Excerpts from a dataset
*** Block opens ***
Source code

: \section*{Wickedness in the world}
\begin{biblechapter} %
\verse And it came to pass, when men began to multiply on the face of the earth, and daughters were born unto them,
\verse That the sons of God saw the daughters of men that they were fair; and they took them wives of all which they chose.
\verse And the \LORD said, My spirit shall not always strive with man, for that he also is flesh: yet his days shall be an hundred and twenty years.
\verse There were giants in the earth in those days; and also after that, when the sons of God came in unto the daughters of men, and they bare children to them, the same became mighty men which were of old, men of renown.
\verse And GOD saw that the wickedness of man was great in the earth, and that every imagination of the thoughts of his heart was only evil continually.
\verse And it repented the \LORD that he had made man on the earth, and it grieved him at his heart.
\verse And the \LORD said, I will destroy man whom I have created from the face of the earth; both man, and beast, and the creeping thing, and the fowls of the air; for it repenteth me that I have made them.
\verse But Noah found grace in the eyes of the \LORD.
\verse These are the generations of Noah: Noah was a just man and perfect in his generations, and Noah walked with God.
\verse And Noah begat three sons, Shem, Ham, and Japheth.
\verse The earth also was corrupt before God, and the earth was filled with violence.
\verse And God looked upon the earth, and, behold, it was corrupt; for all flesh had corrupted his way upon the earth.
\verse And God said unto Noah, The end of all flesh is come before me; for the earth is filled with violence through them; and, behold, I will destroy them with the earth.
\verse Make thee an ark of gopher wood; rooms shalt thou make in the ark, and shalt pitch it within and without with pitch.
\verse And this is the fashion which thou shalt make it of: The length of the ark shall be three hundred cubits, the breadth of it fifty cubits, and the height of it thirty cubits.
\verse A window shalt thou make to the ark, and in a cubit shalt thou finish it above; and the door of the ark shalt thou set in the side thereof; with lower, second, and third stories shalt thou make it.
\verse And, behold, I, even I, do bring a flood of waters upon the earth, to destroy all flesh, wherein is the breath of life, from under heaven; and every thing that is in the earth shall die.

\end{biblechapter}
*** Block closes ***
Your answer must be an exact copy of all the entries.

Answer for the task
Source code

: \section*{Wickedness in the world}
\begin{biblechapter} %
\verse And it came to pass, when men began to multiply on the face of the earth, and daughters were born unto them,
\verse That the sons of God saw the daughters of men that they were fair; and they took them wives of all which they chose.
\verse And the \LORD said, My spirit shall not always strive with man, for that he also is flesh: yet his days shall be an hundred and twenty years.
\verse There were giants in the earth in those days; and also after that, when the sons of God came in unto the daughters of men, and they bare children to them, the same became mighty men which were of old, men of renown.
\verse And GOD saw that the wickedness of man was great in the earth, and that every imagination of the thoughts of his heart was only evil continually.
\verse And it repented the \LORD that he had made man on the earth, and it grieved him at his heart.
\verse And the \LORD said, I will destroy man whom I have created from the face of the earth; both man, and beast, and the creeping thing, and the fowls of the air; for it repenteth me that I have made them.
\verse But Noah found grace in the eyes of the \LORD.
\verse These are the generations of Noah: Noah was a just man and perfect in his generations, and Noah walked with God.
\verse And Noah begat three sons, Shem, Ham, and Japheth.
\verse The earth also was corrupt before God, and the earth was filled with violence.
\verse And God looked upon the earth, and, behold, it was corrupt; for all flesh had corrupted his way upon the earth.
\verse And God said unto Noah, The end of all flesh is come before me; for the earth is filled with violence through them; and, behold, I will destroy them with the earth.
\verse Make thee an ark of gopher wood; rooms shalt thou make in the ark, and shalt pitch it within and without with pitch.
\verse And this is the fashion which thou shalt make it of: The length of the ark shall be three hundred cubits, the breadth of it fifty cubits, and the height of it thirty cubits.
\verse A window shalt thou make to the ark, and in a cubit shalt thou finish it above; and the door of the ark shalt thou set in the side thereof; with lower, second, and third stories shalt thou make it.
\verse And, behold, I, even I, do bring a flood of waters upon the earth, to destroy all flesh, wherein is the breath of life, from under heaven; and every thing that is in the earth shall die.

\end{biblechapter}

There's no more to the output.